Probing Chirality of the Quantum Hall Effect via the Landauer-Büttiker Formalism with Two Current Sources

1. Introduction

The quantum Hall effect (QHE) is characterized by the precise quantization of Hall resistance and the vanishing of longitudinal resistance in the presence of a strong perpendicular magnetic field [1]. Depending on the system, the quantized values can correspond to integer [2], half-integer [3], or fractional multiples of the fundamental resistance quantum [4]. This quantization arises from the formation of topologically non-trivial insulating bulk states, which give rise to robust and dissipationless edge channels [5,6,7,8]. These topological features are believed to ensure the robustness and precision of quantized transport [9,10] and serve as the foundation for related phenomena such as the quantum anomalous Hall effect [11] and the quantum spin Hall effect [12], which can occur even in the absence of an external magnetic field. The exactness of quantized Hall resistance has enabled its use in applications such as quantum resistance standards and electrical metrology [9,10].
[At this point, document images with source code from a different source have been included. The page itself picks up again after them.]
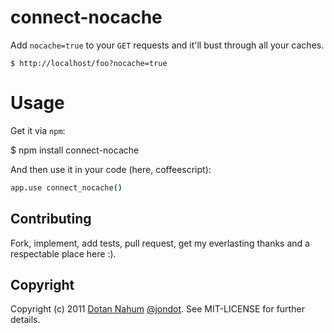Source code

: # connect-nocache

Add `nocache=true` to your `GET` requests and it'll bust through all
your caches.

    $ http://localhost/foo?nocache=true

# Usage

Get it via `npm`:

  $ npm install connect-nocache

And then use it in your code (here, coffeescript):

```coffeescript
app.use connect_nocache()
```

## Contributing

Fork, implement, add tests, pull request, get my everlasting thanks and a respectable place here :).


## Copyright

Copyright (c) 2011 [Dotan Nahum](http://gplus.to/dotan) [@jondot](http://twitter.com/jondot). See MIT-LICENSE for further details.



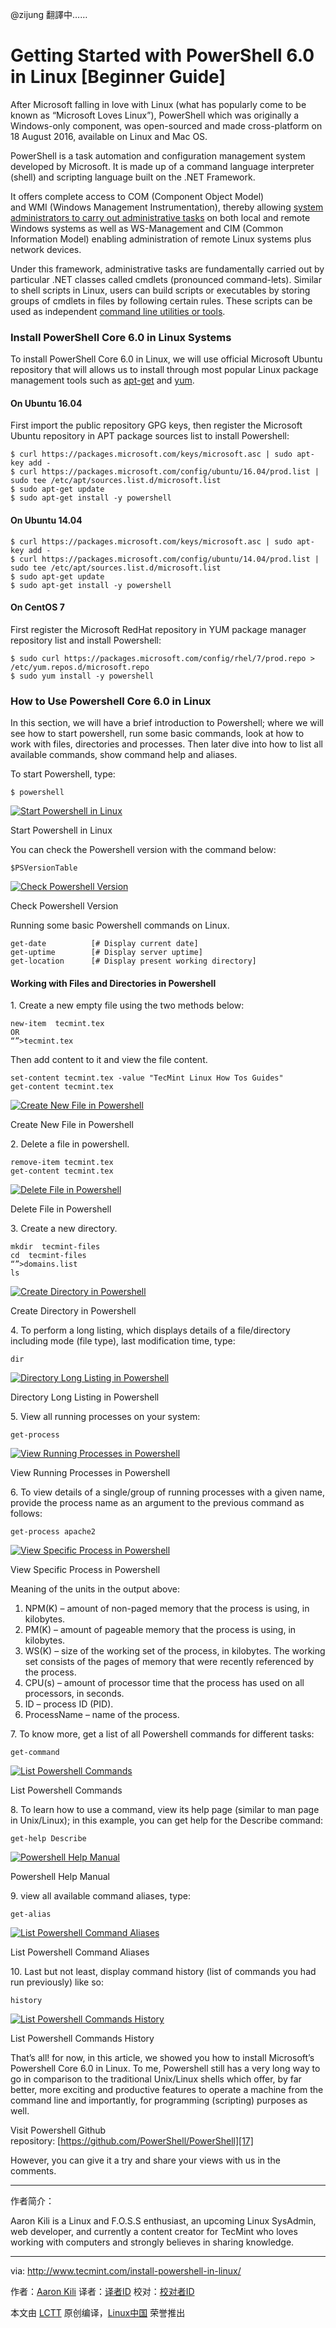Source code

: @zijung 翻譯中……

Getting Started with PowerShell 6.0 in Linux [Beginner Guide]
============================================================

After Microsoft falling in love with Linux (what has popularly come to be known as “Microsoft Loves Linux”), PowerShell which was originally a Windows-only component, was open-sourced and made cross-platform on 18 August 2016, available on Linux and Mac OS.

PowerShell is a task automation and configuration management system developed by Microsoft. It is made up of a command language interpreter (shell) and scripting language built on the .NET Framework.

It offers complete access to COM (Component Object Model) and WMI (Windows Management Instrumentation), thereby allowing [system administrators to carry out administrative tasks][1] on both local and remote Windows systems as well as WS-Management and CIM (Common Information Model) enabling administration of remote Linux systems plus network devices.

Under this framework, administrative tasks are fundamentally carried out by particular .NET classes called cmdlets (pronounced command-lets). Similar to shell scripts in Linux, users can build scripts or executables by storing groups of cmdlets in files by following certain rules. These scripts can be used as independent [command line utilities or tools][2].

### Install PowerShell Core 6.0 in Linux Systems

To install PowerShell Core 6.0 in Linux, we will use official Microsoft Ubuntu repository that will allows us to install through most popular Linux package management tools such as [apt-get][3] and [yum][4].

#### On Ubuntu 16.04

First import the public repository GPG keys, then register the Microsoft Ubuntu repository in APT package sources list to install Powershell:

```
$ curl https://packages.microsoft.com/keys/microsoft.asc | sudo apt-key add -
$ curl https://packages.microsoft.com/config/ubuntu/16.04/prod.list | sudo tee /etc/apt/sources.list.d/microsoft.list
$ sudo apt-get update
$ sudo apt-get install -y powershell
```

#### On Ubuntu 14.04

```
$ curl https://packages.microsoft.com/keys/microsoft.asc | sudo apt-key add -
$ curl https://packages.microsoft.com/config/ubuntu/14.04/prod.list | sudo tee /etc/apt/sources.list.d/microsoft.list
$ sudo apt-get update
$ sudo apt-get install -y powershell
```

#### On CentOS 7

First register the Microsoft RedHat repository in YUM package manager repository list and install Powershell:

```
$ sudo curl https://packages.microsoft.com/config/rhel/7/prod.repo > /etc/yum.repos.d/microsoft.repo
$ sudo yum install -y powershell
```

### How to Use Powershell Core 6.0 in Linux

In this section, we will have a brief introduction to Powershell; where we will see how to start powershell, run some basic commands, look at how to work with files, directories and processes. Then later dive into how to list all available commands, show command help and aliases.

To start Powershell, type:

```
$ powershell
```
[
 ![Start Powershell in Linux](http://www.tecmint.com/wp-content/uploads/2017/02/start-powershell.png) 
][5]

Start Powershell in Linux

You can check the Powershell version with the command below:

```
$PSVersionTable
```
[
 ![Check Powershell Version](http://www.tecmint.com/wp-content/uploads/2017/02/check-powershell-version.png) 
][6]

Check Powershell Version

Running some basic Powershell commands on Linux.

```
get-date          [# Display current date]
get-uptime        [# Display server uptime]
get-location      [# Display present working directory]
```

#### Working with Files and Directories in Powershell

1. Create a new empty file using the two methods below:

```
new-item  tecmint.tex
OR
“”>tecmint.tex
```

Then add content to it and view the file content.

```
set-content tecmint.tex -value "TecMint Linux How Tos Guides"
get-content tecmint.tex
```
[
 ![Create New File in Powershell](http://www.tecmint.com/wp-content/uploads/2017/02/Create-New-File-in-Powershell.png) 
][7]

Create New File in Powershell

2. Delete a file in powershell.

```
remove-item tecmint.tex
get-content tecmint.tex
```
[
 ![Delete File in Powershell](http://www.tecmint.com/wp-content/uploads/2017/02/Delete-File-in-Powershell.png) 
][8]

Delete File in Powershell

3. Create a new directory.

```
mkdir  tecmint-files
cd  tecmint-files
“”>domains.list
ls
```
[
 ![Create Directory in Powershell](http://www.tecmint.com/wp-content/uploads/2017/02/create-new-directory-in-Powershell.png) 
][9]

Create Directory in Powershell

4. To perform a long listing, which displays details of a file/directory including mode (file type), last modification time, type:

```
dir
```
[
 ![Directory Long Listing in Powershell](http://www.tecmint.com/wp-content/uploads/2017/02/Directory-Long-Listing-in-Powershell.png) 
][10]

Directory Long Listing in Powershell

5. View all running processes on your system:

```
get-process
```
[
 ![View Running Processes in Powershell](http://www.tecmint.com/wp-content/uploads/2017/02/View-Running-Processes-in-Powershell.png) 
][11]

View Running Processes in Powershell

6. To view details of a single/group of running processes with a given name, provide the process name as an argument to the previous command as follows:

```
get-process apache2
```
[
 ![View Specific Process in Powershell](http://www.tecmint.com/wp-content/uploads/2017/02/View-Specific-Process-in-Powershell.png) 
][12]

View Specific Process in Powershell

Meaning of the units in the output above:

1.  NPM(K) – amount of non-paged memory that the process is using, in kilobytes.
2.  PM(K) – amount of pageable memory that the process is using, in kilobytes.
3.  WS(K) – size of the working set of the process, in kilobytes. The working set consists of the pages of memory that were recently referenced by the process.
4.  CPU(s) – amount of processor time that the process has used on all processors, in seconds.
5.  ID – process ID (PID).
6.  ProcessName – name of the process.

7. To know more, get a list of all Powershell commands for different tasks:

```
get-command
```
[
 ![List Powershell Commands](http://www.tecmint.com/wp-content/uploads/2017/02/List-Powershell-Commands.png) 
][13]

List Powershell Commands

8. To learn how to use a command, view its help page (similar to man page in Unix/Linux); in this example, you can get help for the Describe command:

```
get-help Describe
```
[
 ![Powershell Help Manual](http://www.tecmint.com/wp-content/uploads/2017/02/Powershell-Help-Manual.png) 
][14]

Powershell Help Manual

9. view all available command aliases, type:

```
get-alias
```
[
 ![List Powershell Command Aliases](http://www.tecmint.com/wp-content/uploads/2017/02/List-Powershell-Command-Aliases.png) 
][15]

List Powershell Command Aliases

10. Last but not least, display command history (list of commands you had run previously) like so:

```
history
```
[
 ![List Powershell Commands History](http://www.tecmint.com/wp-content/uploads/2017/02/List-Powershell-Command-History.png) 
][16]

List Powershell Commands History

That’s all! for now, in this article, we showed you how to install Microsoft’s Powershell Core 6.0 in Linux. To me, Powershell still has a very long way to go in comparison to the traditional Unix/Linux shells which offer, by far better, more exciting and productive features to operate a machine from the command line and importantly, for programming (scripting) purposes as well.

Visit Powershell Github repository: [https://github.com/PowerShell/PowerShell][17]

However, you can give it a try and share your views with us in the comments.

--------------------------------------------------------------------------------


作者简介：

Aaron Kili is a Linux and F.O.S.S enthusiast, an upcoming Linux SysAdmin, web developer, and currently a content creator for TecMint who loves working with computers and strongly believes in sharing knowledge.

--------------------------------------------------------------------------------

via: http://www.tecmint.com/install-powershell-in-linux/

作者：[Aaron Kili][a]
译者：[译者ID](https://github.com/译者ID)
校对：[校对者ID](https://github.com/校对者ID)

本文由 [LCTT](https://github.com/LCTT/TranslateProject) 原创编译，[Linux中国](https://linux.cn/) 荣誉推出

[a]:http://www.tecmint.com/author/aaronkili/

[1]:http://www.tecmint.com/using-shell-script-to-automate-linux-system-maintenance-tasks/
[2]:http://www.tecmint.com/tag/commandline-tools/
[3]:http://www.tecmint.com/useful-basic-commands-of-apt-get-and-apt-cache-for-package-management/
[4]:http://www.tecmint.com/20-linux-yum-yellowdog-updater-modified-commands-for-package-mangement/
[5]:http://www.tecmint.com/wp-content/uploads/2017/02/start-powershell.png
[6]:http://www.tecmint.com/wp-content/uploads/2017/02/check-powershell-version.png
[7]:http://www.tecmint.com/wp-content/uploads/2017/02/Create-New-File-in-Powershell.png
[8]:http://www.tecmint.com/wp-content/uploads/2017/02/Delete-File-in-Powershell.png
[9]:http://www.tecmint.com/wp-content/uploads/2017/02/create-new-directory-in-Powershell.png
[10]:http://www.tecmint.com/wp-content/uploads/2017/02/Directory-Long-Listing-in-Powershell.png
[11]:http://www.tecmint.com/wp-content/uploads/2017/02/View-Running-Processes-in-Powershell.png
[12]:http://www.tecmint.com/wp-content/uploads/2017/02/View-Specific-Process-in-Powershell.png
[13]:http://www.tecmint.com/wp-content/uploads/2017/02/List-Powershell-Commands.png
[14]:http://www.tecmint.com/wp-content/uploads/2017/02/Powershell-Help-Manual.png
[15]:http://www.tecmint.com/wp-content/uploads/2017/02/List-Powershell-Command-Aliases.png
[16]:http://www.tecmint.com/wp-content/uploads/2017/02/List-Powershell-Command-History.png
[17]:https://github.com/PowerShell/PowerShell
[18]:http://www.tecmint.com/author/aaronkili/
[19]:http://www.tecmint.com/10-useful-free-linux-ebooks-for-newbies-and-administrators/
[20]:http://www.tecmint.com/free-linux-shell-scripting-books/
One of the defining features of QHE is the presence of chiral edge currents coexisting with an insulating bulk [1]. Classically, this behavior can be understood as arising from skipping cyclotron orbits along the sample boundaries [13]. Quantum mechanically, it originates from the formation of discrete Landau levels and their bending near the sample edge [13]. From a topological perspective, edge states arise from the bulk–edge correspondence [5,6,7,8]. The existence of chiral edge states and an insulating interior has been investigated through local probe techniques [14,15] and noise measurements [16,17]. This unique transport phenomenon has motivated the exploration of the QHE in a variety of geometries, including three-dimensional structures [18], series and parallel connections [19], and anti-Hall bar or Corbino type configurations [20,21,22,23,24,25,26]. The QHE remains at research frontier, with topics including the incompressible nature of the bulk [27], the appearance of hot spots [28], and the intriguing behavior of snake states [29].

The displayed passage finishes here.